Gluten Free | Low GI | Low Carb | Grain Free
|Cauliflower||1 in number, medium size||<10||Negligible|
|Capsicum (red and yellow)||1 in number each, diced||<50||Low|
|Onion||1 in number, diced||<10||Negligible|
|Green Chilies||2 in number, silted||<20||Very Low|
|Garlic Cloves (optional)||2-3 in number, chopped finely||<20||Very Low|
|Non filtered oil||2 Tbsp.||0||Nil|
|Salt (Pink:Regular)||As per taste (1:1)||0||Nil|
|Pepper||As per taste||0||Nil|
|Fresh Cheese||2/3 cubes grated or diced||0||Nil|
|Gond (Gum Katera/Gundar)||1 Tsp.||0||Nil|
|Salt & Pepper||To Taste||0||Nil|
|Herbs of your choice||1-2 Tsp.||<10||Negligible|
Note: All ingredients used should be organic, free from pesticides and Non-GMO.
- Cut the cauliflower into florets and boil in salt water.
- Heat oil and splutter the gundar in it till it swells and becomes cream in colour. Remove in a plate and keep aside.
- Add butter to the pan along with the remaining oil and add chopped garlic, green chillies, onions, capsicum and mushrooms.

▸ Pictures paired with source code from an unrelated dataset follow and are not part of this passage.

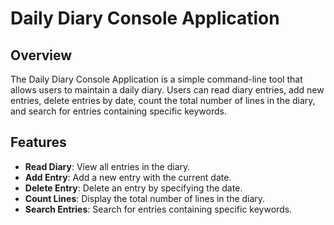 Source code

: # Daily Diary Console Application

## Overview

The Daily Diary Console Application is a simple command-line tool that allows users to maintain a daily diary. Users can read diary entries, add new entries, delete entries by date, count the total number of lines in the diary, and search for entries containing specific keywords.

## Features

- **Read Diary**: View all entries in the diary.
- **Add Entry**: Add a new entry with the current date.
- **Delete Entry**: Delete an entry by specifying the date.
- **Count Lines**: Display the total number of lines in the diary.
- **Search Entries**: Search for entries containing specific keywords.
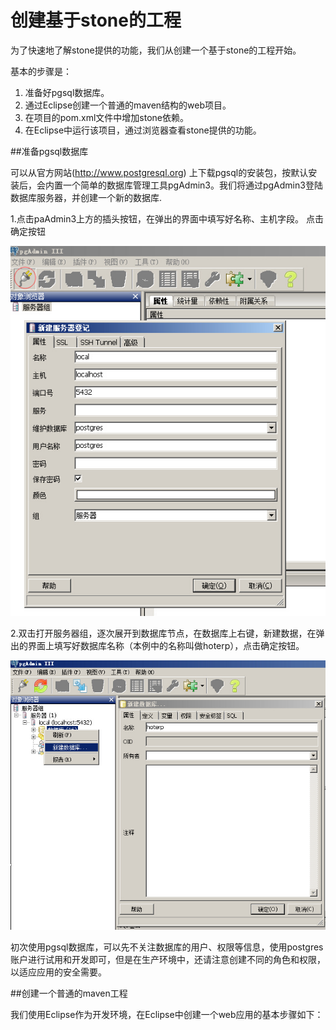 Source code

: # 创建基于stone的工程

为了快速地了解stone提供的功能，我们从创建一个基于stone的工程开始。

基本的步骤是：
1. 准备好pgsql数据库。
2. 通过Eclipse创建一个普通的maven结构的web项目。
3. 在项目的pom.xml文件中增加stone依赖。
4. 在Eclipse中运行该项目，通过浏览器查看stone提供的功能。


##准备pgsql数据库

可以从官方网站(http://www.postgresql.org) 上下载pgsql的安装包，按默认安装后，会内置一个简单的数据库管理工具pgAdmin3。我们将通过pgAdmin3登陆数据库服务器，并创建一个新的数据库.

1.点击paAdmin3上方的插头按钮，在弹出的界面中填写好名称、主机字段。
点击确定按钮

![Figure 1-1](images/1/pgAdmin3建立数据库连接.jpg)

2.双击打开服务器组，逐次展开到数据库节点，在数据库上右键，新建数据，在弹出的界面上填写好数据库名称（本例中的名称叫做hoterp），点击确定按钮。

![Figure 1-1](images/1/pgAdmin3创建数据库.jpg)


初次使用pgsql数据库，可以先不关注数据库的用户、权限等信息，使用postgres账户进行试用和开发即可，但是在生产环境中，还请注意创建不同的角色和权限，以适应应用的安全需要。

##创建一个普通的maven工程

我们使用Eclipse作为开发环境，在Eclipse中创建一个web应用的基本步骤如下： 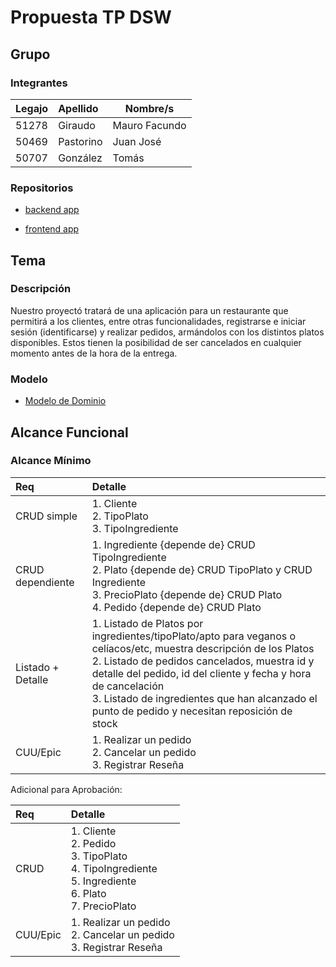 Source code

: # Propuesta TP DSW

## Grupo

### Integrantes

| Legajo | Apellido  | Nombre/s      |
| :----- | :-------- | ------------- |
| 51278  | Giraudo   | Mauro Facundo |
| 50469  | Pastorino | Juan José     |
| 50707  | González  | Tomás         |

### Repositorios

- [backend app](https://github.com/MauroGiraudo/tp_DSW_backend/tree/main)

* [frontend app](https://github.com/MauroGiraudo/tp_DSW_frontend)

## Tema

### Descripción

Nuestro proyectó tratará de una aplicación para un restaurante que permitirá a los clientes, entre otras funcionalidades, registrarse e iniciar sesión (identificarse) y realizar pedidos, armándolos con los distintos platos disponibles. Estos tienen la posibilidad de ser cancelados en cualquier momento antes de la hora de la entrega.

### Modelo

- [Modelo de Dominio](https://drive.google.com/drive/folders/1Gl5JQgvYNaK7awIbvqVYGqJqiM9sf3kV?usp=sharing)

## Alcance Funcional

### Alcance Mínimo

| Req               | Detalle                                                                                                                                                                                                                                                                                                                                     |
| :---------------- | :------------------------------------------------------------------------------------------------------------------------------------------------------------------------------------------------------------------------------------------------------------------------------------------------------------------------------------------ |
| CRUD simple       | 1. Cliente<br>2. TipoPlato<br>3. TipoIngrediente                                                                                                                                                                                                                                                                                            |
| CRUD dependiente  | 1. Ingrediente {depende de} CRUD TipoIngrediente<br>2. Plato {depende de} CRUD TipoPlato y CRUD Ingrediente<br>3. PrecioPlato {depende de} CRUD Plato<br>4. Pedido {depende de} CRUD Plato                                                                                                                                                  |
| Listado + Detalle | 1. Listado de Platos por ingredientes/tipoPlato/apto para veganos o celíacos/etc, muestra descripción de los Platos<br>2. Listado de pedidos cancelados, muestra id y detalle del pedido, id del cliente y fecha y hora de cancelación<br>3. Listado de ingredientes que han alcanzado el punto de pedido y necesitan reposición de stock |
| CUU/Epic          | 1. Realizar un pedido<br>2. Cancelar un pedido<br>3. Registrar Reseña                                                                                                                                                                                                                                                                       |

Adicional para Aprobación:

| Req      | Detalle                                                                                                       |
| :------- | :------------------------------------------------------------------------------------------------------------ |
| CRUD     | 1. Cliente<br>2. Pedido<br>3. TipoPlato<br>4. TipoIngrediente<br>5. Ingrediente<br>6. Plato<br>7. PrecioPlato |
| CUU/Epic | 1. Realizar un pedido<br>2. Cancelar un pedido<br>3. Registrar Reseña                                         |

Cook till mushrooms are cooked and slightly golden on the edges.
- Mix all the veggies in a bake dish and keep aside.
- In a saucepan heat cream, coconut milk and cheese till the cheese is melted and the mixture begins to soft boil a bit.
- Add the fried gundar (for thickening) and continue to simmer till the gundar is completely dissolved.
- Add salt pepper and herbs of your choice. Remove the sauce from the stove and pour over the veggies in the baking dish.
- Optional – Bake for not more than 10-15 minutes till the sauce is slightly firmer and browning, in a pre-heated oven at 100 degrees Celsius.